» Data extract
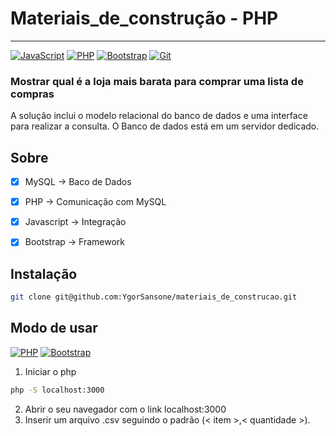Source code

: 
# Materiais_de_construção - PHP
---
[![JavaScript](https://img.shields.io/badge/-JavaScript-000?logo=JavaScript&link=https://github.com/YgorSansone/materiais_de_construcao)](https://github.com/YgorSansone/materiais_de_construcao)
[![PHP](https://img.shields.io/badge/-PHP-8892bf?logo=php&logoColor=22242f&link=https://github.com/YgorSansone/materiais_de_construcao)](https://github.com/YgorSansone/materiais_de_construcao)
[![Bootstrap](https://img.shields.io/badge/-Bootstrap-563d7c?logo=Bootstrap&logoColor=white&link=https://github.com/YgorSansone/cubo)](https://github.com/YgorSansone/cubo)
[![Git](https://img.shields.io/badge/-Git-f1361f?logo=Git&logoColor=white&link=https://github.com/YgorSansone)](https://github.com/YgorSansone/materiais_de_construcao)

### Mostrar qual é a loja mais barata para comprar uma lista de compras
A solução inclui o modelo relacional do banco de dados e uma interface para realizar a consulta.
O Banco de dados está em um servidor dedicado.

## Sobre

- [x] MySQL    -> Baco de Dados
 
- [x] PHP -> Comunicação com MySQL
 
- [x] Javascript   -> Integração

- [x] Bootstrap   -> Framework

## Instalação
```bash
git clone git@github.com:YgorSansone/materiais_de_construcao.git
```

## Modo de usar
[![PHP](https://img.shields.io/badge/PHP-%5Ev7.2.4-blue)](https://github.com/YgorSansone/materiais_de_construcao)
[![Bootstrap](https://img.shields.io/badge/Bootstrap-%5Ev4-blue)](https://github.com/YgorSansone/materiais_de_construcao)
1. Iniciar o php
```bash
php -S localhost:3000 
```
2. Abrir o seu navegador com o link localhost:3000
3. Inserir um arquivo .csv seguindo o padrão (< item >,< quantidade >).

--

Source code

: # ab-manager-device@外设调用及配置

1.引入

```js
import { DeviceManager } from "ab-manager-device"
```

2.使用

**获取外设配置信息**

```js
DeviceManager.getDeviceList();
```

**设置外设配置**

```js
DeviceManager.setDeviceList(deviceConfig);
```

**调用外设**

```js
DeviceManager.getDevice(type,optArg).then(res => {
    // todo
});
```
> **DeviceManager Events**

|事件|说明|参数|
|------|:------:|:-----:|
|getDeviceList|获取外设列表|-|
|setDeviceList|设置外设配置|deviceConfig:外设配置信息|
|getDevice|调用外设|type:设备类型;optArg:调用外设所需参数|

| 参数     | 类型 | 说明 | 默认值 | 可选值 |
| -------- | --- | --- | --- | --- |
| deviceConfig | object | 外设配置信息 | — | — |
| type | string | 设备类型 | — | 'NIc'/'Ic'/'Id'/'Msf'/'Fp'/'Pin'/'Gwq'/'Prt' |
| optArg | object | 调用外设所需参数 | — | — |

» What the exercise asks
In the entries above, the lines between the one holding "外设配置信息 | — | — |" and the one holding "调用外设所需参数 | — | — |", inclusive, are to be printed exactly as written, and those alone.

» Finished exercise
| deviceConfig | object | 外设配置信息 | — | — |
| type | string | 设备类型 | — | 'NIc'/'Ic'/'Id'/'Msf'/'Fp'/'Pin'/'Gwq'/'Prt' |
| optArg | object | 调用外设所需参数 | — | — |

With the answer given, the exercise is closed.